* Records contained in a dataset
----------
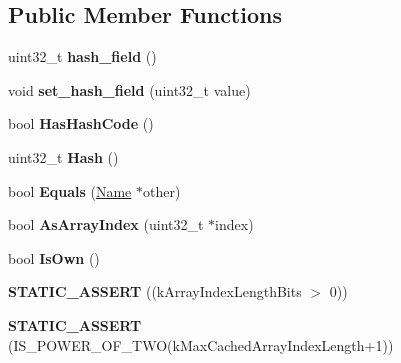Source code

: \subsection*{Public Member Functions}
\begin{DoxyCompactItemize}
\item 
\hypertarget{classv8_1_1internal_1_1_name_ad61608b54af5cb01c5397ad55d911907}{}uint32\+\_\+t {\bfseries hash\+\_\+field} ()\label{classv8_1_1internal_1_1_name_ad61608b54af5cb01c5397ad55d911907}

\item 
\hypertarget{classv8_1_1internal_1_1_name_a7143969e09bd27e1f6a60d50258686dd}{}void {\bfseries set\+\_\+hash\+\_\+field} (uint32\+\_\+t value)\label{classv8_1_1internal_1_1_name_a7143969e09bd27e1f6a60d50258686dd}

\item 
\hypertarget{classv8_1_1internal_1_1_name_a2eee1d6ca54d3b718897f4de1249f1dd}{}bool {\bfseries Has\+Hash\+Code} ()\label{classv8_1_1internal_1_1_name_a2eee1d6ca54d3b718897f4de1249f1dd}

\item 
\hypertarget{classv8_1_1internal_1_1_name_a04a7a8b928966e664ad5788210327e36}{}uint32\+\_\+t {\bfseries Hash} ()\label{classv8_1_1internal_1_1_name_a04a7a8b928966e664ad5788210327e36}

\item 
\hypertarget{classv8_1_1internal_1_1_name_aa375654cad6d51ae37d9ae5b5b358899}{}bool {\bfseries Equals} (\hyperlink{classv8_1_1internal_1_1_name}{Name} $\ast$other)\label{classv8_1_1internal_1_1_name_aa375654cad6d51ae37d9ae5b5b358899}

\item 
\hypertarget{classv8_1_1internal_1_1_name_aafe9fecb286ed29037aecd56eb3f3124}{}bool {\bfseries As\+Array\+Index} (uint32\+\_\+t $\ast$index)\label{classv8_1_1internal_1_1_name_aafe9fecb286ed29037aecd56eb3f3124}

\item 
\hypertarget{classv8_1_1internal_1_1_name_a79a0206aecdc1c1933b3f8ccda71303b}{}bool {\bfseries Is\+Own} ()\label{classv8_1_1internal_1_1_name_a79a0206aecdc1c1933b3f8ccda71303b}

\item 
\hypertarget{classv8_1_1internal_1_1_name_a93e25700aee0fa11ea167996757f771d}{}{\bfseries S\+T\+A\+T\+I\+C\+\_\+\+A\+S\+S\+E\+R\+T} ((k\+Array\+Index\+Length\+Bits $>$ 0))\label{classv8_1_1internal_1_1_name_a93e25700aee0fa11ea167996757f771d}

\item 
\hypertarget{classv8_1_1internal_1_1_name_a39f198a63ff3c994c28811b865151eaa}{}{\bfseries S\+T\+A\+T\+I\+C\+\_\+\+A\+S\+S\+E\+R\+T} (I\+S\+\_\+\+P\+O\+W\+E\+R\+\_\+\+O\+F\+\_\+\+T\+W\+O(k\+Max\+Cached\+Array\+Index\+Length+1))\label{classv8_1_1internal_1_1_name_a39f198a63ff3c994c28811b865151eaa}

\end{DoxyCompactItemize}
----------
* What you are asked to do
Reproduce each line of the records in which "DoxyCompactItemize" appears.

* Solved exercise
\begin{DoxyCompactItemize}
\end{DoxyCompactItemize}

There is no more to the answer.